Task requirements: Please take the records that follow and repeat exactly the lines starting with the line with "Step 7 = Data" and going on through the line with "Ensure compliance with".

══ Records to use

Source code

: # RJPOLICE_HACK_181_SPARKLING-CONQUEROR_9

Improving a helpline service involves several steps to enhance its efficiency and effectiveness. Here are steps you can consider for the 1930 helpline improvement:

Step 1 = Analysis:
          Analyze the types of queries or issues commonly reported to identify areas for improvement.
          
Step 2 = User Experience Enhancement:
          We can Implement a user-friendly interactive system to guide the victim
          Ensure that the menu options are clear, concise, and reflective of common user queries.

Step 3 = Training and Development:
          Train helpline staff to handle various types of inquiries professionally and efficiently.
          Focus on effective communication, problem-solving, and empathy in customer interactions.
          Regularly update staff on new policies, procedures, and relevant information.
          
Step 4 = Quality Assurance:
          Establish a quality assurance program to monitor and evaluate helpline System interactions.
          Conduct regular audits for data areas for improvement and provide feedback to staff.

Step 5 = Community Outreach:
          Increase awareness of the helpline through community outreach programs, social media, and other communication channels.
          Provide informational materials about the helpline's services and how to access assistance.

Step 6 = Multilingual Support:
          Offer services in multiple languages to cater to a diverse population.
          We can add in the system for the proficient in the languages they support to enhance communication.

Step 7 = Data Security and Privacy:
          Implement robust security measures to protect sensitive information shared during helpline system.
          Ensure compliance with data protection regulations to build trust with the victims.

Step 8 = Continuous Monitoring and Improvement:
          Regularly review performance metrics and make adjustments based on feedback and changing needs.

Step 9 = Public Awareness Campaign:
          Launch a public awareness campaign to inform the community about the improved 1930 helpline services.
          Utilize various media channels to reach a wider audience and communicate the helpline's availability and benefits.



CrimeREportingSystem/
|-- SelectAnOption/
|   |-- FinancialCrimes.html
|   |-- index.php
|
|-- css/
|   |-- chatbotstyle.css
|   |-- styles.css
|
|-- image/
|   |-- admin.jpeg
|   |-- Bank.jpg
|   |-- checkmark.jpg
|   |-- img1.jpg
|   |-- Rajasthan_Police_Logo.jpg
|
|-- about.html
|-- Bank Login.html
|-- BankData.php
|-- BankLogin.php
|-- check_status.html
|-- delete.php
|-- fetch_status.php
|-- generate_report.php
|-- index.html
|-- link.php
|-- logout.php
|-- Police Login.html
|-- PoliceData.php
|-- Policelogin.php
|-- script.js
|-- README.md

════
══ Records to use

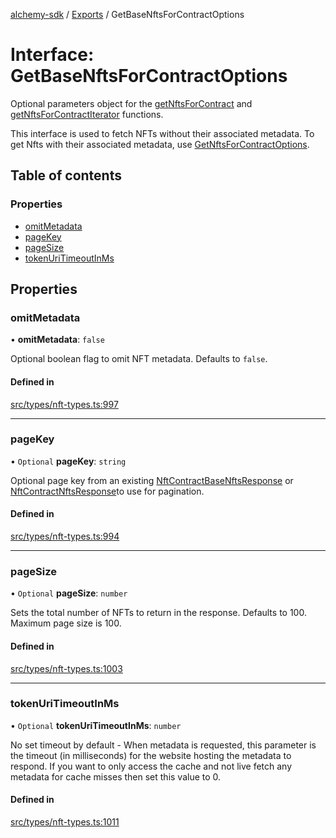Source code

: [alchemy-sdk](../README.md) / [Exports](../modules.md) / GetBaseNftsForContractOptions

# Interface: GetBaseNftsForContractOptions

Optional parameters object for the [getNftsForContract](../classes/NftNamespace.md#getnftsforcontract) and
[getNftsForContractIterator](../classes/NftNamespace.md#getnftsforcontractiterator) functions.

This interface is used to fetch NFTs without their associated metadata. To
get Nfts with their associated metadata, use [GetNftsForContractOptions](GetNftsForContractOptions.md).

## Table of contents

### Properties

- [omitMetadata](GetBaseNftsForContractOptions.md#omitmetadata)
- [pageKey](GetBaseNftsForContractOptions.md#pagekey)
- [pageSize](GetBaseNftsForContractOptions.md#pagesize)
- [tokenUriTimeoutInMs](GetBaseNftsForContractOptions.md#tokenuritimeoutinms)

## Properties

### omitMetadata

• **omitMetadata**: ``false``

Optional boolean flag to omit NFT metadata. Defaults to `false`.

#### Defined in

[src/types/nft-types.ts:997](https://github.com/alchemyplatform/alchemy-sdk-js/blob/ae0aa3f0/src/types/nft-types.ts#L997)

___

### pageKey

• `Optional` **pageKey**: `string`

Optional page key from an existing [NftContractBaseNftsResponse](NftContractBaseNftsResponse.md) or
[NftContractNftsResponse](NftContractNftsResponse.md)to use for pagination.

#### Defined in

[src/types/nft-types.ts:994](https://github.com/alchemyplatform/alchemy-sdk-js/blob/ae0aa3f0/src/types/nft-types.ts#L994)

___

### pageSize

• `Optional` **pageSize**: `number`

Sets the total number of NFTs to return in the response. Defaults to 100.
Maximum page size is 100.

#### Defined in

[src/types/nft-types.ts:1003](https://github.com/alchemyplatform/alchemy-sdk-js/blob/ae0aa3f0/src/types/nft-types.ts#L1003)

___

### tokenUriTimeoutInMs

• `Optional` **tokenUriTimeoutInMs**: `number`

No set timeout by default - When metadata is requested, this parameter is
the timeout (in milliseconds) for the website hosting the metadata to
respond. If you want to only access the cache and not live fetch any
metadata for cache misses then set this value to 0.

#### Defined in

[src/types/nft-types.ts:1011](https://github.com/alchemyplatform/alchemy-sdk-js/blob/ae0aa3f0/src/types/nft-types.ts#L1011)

════

Task solution:
Step 7 = Data Security and Privacy:
          Implement robust security measures to protect sensitive information shared during helpline system.
          Ensure compliance with data protection regulations to build trust with the victims.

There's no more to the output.